*WORK ITEM*. Repeat each record that follows, keeping it identical.

***

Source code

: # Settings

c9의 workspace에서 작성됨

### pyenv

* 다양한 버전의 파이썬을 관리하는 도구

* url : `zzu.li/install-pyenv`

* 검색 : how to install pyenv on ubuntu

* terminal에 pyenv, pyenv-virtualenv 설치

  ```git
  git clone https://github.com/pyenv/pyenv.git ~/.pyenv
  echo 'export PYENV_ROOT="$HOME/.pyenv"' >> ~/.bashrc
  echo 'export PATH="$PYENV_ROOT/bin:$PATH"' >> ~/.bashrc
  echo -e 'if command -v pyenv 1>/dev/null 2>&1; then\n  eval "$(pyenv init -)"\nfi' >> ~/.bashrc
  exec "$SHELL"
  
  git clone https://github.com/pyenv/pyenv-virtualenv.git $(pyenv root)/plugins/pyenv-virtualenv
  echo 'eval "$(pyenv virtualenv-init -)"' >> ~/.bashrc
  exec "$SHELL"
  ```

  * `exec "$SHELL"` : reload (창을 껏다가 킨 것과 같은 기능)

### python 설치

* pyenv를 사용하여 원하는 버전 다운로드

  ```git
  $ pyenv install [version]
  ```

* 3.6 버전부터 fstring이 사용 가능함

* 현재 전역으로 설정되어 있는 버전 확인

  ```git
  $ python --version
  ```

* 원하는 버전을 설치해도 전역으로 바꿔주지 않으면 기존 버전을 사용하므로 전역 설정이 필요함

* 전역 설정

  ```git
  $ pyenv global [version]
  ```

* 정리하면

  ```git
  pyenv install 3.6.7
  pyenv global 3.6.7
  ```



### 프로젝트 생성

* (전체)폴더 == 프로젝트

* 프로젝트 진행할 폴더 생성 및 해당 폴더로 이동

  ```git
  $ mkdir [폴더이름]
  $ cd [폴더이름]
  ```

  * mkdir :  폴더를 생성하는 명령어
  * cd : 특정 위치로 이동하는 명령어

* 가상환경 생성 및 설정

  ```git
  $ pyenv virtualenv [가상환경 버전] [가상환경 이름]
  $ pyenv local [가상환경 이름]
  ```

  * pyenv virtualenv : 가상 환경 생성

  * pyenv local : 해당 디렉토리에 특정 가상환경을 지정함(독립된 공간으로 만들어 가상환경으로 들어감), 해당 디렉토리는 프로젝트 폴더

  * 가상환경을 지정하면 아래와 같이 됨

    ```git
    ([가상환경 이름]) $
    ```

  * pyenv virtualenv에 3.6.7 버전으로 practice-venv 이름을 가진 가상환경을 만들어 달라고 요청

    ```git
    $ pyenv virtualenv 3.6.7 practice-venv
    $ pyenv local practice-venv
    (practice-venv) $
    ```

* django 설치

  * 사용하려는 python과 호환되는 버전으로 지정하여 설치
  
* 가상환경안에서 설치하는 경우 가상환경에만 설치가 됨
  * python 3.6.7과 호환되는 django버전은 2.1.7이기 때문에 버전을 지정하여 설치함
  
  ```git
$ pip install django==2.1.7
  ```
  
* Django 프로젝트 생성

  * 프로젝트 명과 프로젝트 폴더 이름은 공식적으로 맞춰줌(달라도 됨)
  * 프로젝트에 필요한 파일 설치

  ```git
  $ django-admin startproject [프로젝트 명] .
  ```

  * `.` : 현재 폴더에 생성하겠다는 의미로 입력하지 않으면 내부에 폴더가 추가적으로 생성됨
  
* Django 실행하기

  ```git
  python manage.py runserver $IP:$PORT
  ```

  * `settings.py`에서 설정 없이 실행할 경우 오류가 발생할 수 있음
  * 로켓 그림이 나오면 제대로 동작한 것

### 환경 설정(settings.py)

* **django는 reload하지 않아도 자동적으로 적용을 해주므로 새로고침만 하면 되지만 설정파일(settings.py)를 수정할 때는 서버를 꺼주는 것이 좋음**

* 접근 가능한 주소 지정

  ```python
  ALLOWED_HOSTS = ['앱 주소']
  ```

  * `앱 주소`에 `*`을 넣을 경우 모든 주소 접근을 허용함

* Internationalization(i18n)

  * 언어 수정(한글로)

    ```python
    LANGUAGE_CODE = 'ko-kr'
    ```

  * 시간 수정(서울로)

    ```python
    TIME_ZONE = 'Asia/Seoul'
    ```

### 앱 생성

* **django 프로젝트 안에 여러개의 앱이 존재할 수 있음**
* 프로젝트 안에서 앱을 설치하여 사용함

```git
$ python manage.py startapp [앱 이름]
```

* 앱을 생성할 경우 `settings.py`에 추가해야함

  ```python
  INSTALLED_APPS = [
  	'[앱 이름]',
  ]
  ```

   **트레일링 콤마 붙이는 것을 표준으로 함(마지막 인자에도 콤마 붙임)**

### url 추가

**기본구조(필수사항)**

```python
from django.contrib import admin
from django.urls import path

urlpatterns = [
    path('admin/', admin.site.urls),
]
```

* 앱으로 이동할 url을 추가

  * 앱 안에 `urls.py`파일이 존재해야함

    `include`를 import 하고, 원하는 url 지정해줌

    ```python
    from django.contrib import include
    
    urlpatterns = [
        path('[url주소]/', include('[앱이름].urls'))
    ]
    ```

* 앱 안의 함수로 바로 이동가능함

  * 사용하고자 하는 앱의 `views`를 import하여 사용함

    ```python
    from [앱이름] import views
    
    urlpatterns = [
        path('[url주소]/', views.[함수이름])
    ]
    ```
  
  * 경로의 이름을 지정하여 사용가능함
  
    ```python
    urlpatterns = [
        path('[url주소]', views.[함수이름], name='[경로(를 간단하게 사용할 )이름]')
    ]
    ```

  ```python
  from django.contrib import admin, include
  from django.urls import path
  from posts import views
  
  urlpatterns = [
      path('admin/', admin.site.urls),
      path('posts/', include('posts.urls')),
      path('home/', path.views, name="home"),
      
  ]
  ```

***

*REPLY TO THE TASK*.
Source code

: # Settings

c9의 workspace에서 작성됨

### pyenv

* 다양한 버전의 파이썬을 관리하는 도구

* url : `zzu.li/install-pyenv`

* 검색 : how to install pyenv on ubuntu

* terminal에 pyenv, pyenv-virtualenv 설치

  ```git
  git clone https://github.com/pyenv/pyenv.git ~/.pyenv
  echo 'export PYENV_ROOT="$HOME/.pyenv"' >> ~/.bashrc
  echo 'export PATH="$PYENV_ROOT/bin:$PATH"' >> ~/.bashrc
  echo -e 'if command -v pyenv 1>/dev/null 2>&1; then\n  eval "$(pyenv init -)"\nfi' >> ~/.bashrc
  exec "$SHELL"
  
  git clone https://github.com/pyenv/pyenv-virtualenv.git $(pyenv root)/plugins/pyenv-virtualenv
  echo 'eval "$(pyenv virtualenv-init -)"' >> ~/.bashrc
  exec "$SHELL"
  ```

  * `exec "$SHELL"` : reload (창을 껏다가 킨 것과 같은 기능)

### python 설치

* pyenv를 사용하여 원하는 버전 다운로드

  ```git
  $ pyenv install [version]
  ```

* 3.6 버전부터 fstring이 사용 가능함

* 현재 전역으로 설정되어 있는 버전 확인

  ```git
  $ python --version
  ```

* 원하는 버전을 설치해도 전역으로 바꿔주지 않으면 기존 버전을 사용하므로 전역 설정이 필요함

* 전역 설정

  ```git
  $ pyenv global [version]
  ```

* 정리하면

  ```git
  pyenv install 3.6.7
  pyenv global 3.6.7
  ```



### 프로젝트 생성

* (전체)폴더 == 프로젝트

* 프로젝트 진행할 폴더 생성 및 해당 폴더로 이동

  ```git
  $ mkdir [폴더이름]
  $ cd [폴더이름]
  ```

  * mkdir :  폴더를 생성하는 명령어
  * cd : 특정 위치로 이동하는 명령어

* 가상환경 생성 및 설정

  ```git
  $ pyenv virtualenv [가상환경 버전] [가상환경 이름]
  $ pyenv local [가상환경 이름]
  ```

  * pyenv virtualenv : 가상 환경 생성

  * pyenv local : 해당 디렉토리에 특정 가상환경을 지정함(독립된 공간으로 만들어 가상환경으로 들어감), 해당 디렉토리는 프로젝트 폴더

  * 가상환경을 지정하면 아래와 같이 됨

    ```git
    ([가상환경 이름]) $
    ```

  * pyenv virtualenv에 3.6.7 버전으로 practice-venv 이름을 가진 가상환경을 만들어 달라고 요청

    ```git
    $ pyenv virtualenv 3.6.7 practice-venv
    $ pyenv local practice-venv
    (practice-venv) $
    ```

* django 설치

  * 사용하려는 python과 호환되는 버전으로 지정하여 설치
  
* 가상환경안에서 설치하는 경우 가상환경에만 설치가 됨
  * python 3.6.7과 호환되는 django버전은 2.1.7이기 때문에 버전을 지정하여 설치함
  
  ```git
$ pip install django==2.1.7
  ```
  
* Django 프로젝트 생성

  * 프로젝트 명과 프로젝트 폴더 이름은 공식적으로 맞춰줌(달라도 됨)
  * 프로젝트에 필요한 파일 설치

  ```git
  $ django-admin startproject [프로젝트 명] .
  ```

  * `.` : 현재 폴더에 생성하겠다는 의미로 입력하지 않으면 내부에 폴더가 추가적으로 생성됨
  
* Django 실행하기

  ```git
  python manage.py runserver $IP:$PORT
  ```

  * `settings.py`에서 설정 없이 실행할 경우 오류가 발생할 수 있음
  * 로켓 그림이 나오면 제대로 동작한 것

### 환경 설정(settings.py)

* **django는 reload하지 않아도 자동적으로 적용을 해주므로 새로고침만 하면 되지만 설정파일(settings.py)를 수정할 때는 서버를 꺼주는 것이 좋음**

* 접근 가능한 주소 지정

  ```python
  ALLOWED_HOSTS = ['앱 주소']
  ```

  * `앱 주소`에 `*`을 넣을 경우 모든 주소 접근을 허용함

* Internationalization(i18n)

  * 언어 수정(한글로)

    ```python
    LANGUAGE_CODE = 'ko-kr'
    ```

  * 시간 수정(서울로)

    ```python
    TIME_ZONE = 'Asia/Seoul'
    ```

### 앱 생성

* **django 프로젝트 안에 여러개의 앱이 존재할 수 있음**
* 프로젝트 안에서 앱을 설치하여 사용함

```git
$ python manage.py startapp [앱 이름]
```

* 앱을 생성할 경우 `settings.py`에 추가해야함

  ```python
  INSTALLED_APPS = [
  	'[앱 이름]',
  ]
  ```

   **트레일링 콤마 붙이는 것을 표준으로 함(마지막 인자에도 콤마 붙임)**

### url 추가

**기본구조(필수사항)**

```python
from django.contrib import admin
from django.urls import path

urlpatterns = [
    path('admin/', admin.site.urls),
]
```

* 앱으로 이동할 url을 추가

  * 앱 안에 `urls.py`파일이 존재해야함

    `include`를 import 하고, 원하는 url 지정해줌

    ```python
    from django.contrib import include
    
    urlpatterns = [
        path('[url주소]/', include('[앱이름].urls'))
    ]
    ```

* 앱 안의 함수로 바로 이동가능함

  * 사용하고자 하는 앱의 `views`를 import하여 사용함

    ```python
    from [앱이름] import views
    
    urlpatterns = [
        path('[url주소]/', views.[함수이름])
    ]
    ```
  
  * 경로의 이름을 지정하여 사용가능함
  
    ```python
    urlpatterns = [
        path('[url주소]', views.[함수이름], name='[경로(를 간단하게 사용할 )이름]')
    ]
    ```

  ```python
  from django.contrib import admin, include
  from django.urls import path
  from posts import views
  
  urlpatterns = [
      path('admin/', admin.site.urls),
      path('posts/', include('posts.urls')),
      path('home/', path.views, name="home"),
      
  ]
  ```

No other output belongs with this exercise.